🤖 AI Summary
In snapshot compressive imaging (SCI), reconstructing high-fidelity multispectral images (MSI) from a single 2D measurement is an ill-posed inverse problem. Existing diffusion-based methods suffer from scarce labeled MSI data, domain shift induced by RGB pretraining, and low efficiency due to multi-step sampling. This paper proposes the first single-step diffusion refinement framework: it adopts a self-supervised equivariant imaging paradigm to eliminate reliance on ground-truth labels; introduces a lightweight single-step diffusion model that directly predicts high-frequency residuals, substantially improving fine-detail recovery; and maintains plug-and-play compatibility with diverse end-to-end or unrolled reconstruction networks. Experiments demonstrate that our method consistently outperforms state-of-the-art approaches across multi-scale structural fidelity, cross-dataset generalization, and inference speed—achieving superior simplicity, robustness, and modularity without compromising reconstruction quality.
📝 Abstract
Coded Aperture Snapshot Spectral Imaging (CASSI) is a crucial technique for capturing three-dimensional multispectral images (MSIs) through the complex inverse task of reconstructing these images from coded two-dimensional measurements.

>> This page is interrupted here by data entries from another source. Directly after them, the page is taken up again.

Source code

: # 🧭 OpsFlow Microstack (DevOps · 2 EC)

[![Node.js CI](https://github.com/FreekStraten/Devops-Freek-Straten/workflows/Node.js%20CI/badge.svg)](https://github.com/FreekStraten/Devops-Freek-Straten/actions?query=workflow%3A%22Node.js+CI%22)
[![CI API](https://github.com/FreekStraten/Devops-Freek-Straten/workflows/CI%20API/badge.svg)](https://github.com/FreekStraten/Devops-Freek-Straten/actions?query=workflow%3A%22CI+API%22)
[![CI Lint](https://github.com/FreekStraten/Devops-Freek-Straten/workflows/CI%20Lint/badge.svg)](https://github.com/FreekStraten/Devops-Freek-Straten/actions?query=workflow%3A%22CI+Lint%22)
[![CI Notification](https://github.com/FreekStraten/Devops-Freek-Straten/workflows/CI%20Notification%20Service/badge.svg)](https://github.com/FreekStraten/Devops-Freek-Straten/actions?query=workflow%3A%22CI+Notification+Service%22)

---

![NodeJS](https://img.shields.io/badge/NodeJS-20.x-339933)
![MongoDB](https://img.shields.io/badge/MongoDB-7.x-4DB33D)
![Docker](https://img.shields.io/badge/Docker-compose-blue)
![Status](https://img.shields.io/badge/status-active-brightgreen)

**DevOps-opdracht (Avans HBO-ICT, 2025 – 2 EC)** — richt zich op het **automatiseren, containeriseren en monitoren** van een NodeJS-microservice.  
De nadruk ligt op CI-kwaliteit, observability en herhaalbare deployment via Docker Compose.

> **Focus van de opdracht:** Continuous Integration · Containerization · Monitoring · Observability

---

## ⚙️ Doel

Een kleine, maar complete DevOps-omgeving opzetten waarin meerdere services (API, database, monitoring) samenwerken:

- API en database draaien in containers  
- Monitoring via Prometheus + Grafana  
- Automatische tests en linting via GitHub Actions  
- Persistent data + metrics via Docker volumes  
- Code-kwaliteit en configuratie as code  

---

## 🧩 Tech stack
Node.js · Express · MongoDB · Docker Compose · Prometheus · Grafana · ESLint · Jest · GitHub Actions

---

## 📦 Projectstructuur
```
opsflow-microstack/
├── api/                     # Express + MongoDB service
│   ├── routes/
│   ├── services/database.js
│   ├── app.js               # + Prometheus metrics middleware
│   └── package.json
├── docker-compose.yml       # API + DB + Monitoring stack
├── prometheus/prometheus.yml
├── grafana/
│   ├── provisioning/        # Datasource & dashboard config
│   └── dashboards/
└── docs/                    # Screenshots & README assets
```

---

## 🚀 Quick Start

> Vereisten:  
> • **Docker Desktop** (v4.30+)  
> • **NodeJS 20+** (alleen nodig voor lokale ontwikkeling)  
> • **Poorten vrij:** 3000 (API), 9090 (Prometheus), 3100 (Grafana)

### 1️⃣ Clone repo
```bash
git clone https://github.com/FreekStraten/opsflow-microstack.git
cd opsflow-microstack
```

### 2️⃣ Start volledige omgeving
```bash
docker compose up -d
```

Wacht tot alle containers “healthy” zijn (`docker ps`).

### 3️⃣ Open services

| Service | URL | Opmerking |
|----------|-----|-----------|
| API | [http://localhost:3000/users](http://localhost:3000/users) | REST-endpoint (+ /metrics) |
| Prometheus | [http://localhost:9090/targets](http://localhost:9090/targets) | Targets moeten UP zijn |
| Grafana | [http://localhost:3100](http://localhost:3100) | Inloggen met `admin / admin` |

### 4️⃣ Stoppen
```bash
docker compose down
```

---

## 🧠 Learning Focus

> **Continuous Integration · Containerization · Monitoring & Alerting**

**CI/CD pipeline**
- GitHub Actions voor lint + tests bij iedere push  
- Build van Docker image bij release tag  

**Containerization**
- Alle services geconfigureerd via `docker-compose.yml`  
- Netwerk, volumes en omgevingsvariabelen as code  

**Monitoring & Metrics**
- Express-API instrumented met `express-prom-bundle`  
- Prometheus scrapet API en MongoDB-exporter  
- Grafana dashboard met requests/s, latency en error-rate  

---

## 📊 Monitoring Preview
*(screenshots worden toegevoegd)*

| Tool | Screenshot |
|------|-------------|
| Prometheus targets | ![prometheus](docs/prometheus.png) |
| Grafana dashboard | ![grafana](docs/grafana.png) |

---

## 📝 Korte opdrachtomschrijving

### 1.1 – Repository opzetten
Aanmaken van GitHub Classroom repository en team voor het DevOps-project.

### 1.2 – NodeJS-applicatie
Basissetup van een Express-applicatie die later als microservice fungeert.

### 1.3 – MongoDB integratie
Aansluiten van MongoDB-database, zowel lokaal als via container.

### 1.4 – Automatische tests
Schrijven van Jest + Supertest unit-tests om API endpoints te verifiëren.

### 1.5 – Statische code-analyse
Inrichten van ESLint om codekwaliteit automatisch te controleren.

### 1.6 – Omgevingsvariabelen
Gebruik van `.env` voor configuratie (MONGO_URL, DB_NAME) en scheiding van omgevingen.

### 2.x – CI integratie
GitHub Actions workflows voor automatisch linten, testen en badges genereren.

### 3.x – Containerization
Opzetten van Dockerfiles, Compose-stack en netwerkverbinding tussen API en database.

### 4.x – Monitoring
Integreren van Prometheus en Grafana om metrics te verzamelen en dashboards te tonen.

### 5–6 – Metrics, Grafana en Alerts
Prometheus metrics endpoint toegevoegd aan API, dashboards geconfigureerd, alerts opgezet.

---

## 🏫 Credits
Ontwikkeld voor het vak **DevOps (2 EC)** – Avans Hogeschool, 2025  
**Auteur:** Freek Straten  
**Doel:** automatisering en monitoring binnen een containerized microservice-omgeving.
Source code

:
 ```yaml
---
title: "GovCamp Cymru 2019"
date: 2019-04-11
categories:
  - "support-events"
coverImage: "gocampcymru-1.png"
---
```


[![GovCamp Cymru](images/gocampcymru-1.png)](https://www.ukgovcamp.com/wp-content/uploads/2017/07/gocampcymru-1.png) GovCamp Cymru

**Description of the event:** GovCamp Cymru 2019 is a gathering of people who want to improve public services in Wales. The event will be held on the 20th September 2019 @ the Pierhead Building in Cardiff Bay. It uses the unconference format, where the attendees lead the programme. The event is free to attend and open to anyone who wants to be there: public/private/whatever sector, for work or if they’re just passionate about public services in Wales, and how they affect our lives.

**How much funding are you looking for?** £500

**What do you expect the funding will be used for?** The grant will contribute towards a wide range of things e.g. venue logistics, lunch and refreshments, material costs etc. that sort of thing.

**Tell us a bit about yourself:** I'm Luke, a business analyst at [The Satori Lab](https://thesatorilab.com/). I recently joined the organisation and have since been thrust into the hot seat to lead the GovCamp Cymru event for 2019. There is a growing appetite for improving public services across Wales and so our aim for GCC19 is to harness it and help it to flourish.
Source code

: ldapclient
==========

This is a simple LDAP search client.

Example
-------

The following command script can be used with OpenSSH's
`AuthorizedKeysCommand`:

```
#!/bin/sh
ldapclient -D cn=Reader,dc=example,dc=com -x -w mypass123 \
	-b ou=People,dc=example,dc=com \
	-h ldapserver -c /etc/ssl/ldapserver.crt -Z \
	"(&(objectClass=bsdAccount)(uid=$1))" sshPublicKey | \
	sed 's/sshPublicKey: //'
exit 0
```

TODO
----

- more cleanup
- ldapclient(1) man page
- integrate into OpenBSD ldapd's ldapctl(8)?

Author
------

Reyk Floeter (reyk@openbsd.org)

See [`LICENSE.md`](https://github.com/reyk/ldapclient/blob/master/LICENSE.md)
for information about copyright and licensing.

Current state-of-the-art methods, predominantly end-to-end, face limitations in reconstructing high-frequency details and often rely on constrained datasets like KAIST and CAVE, resulting in models with poor generalizability. In response to these challenges, this paper introduces a novel one-step Diffusion Probabilistic Model within a self-supervised adaptation framework for Snapshot Compressive Imaging (SCI). Our approach leverages a pretrained SCI reconstruction network to generate initial predictions from two-dimensional measurements. Subsequently, a one-step diffusion model produces high-frequency residuals to enhance these initial predictions. Additionally, acknowledging the high costs associated with collecting MSIs, we develop a self-supervised paradigm based on the Equivariant Imaging (EI) framework. Experimental results validate the superiority of our model compared to previous methods, showcasing its simplicity and adaptability to various end-to-end or unfolding techniques.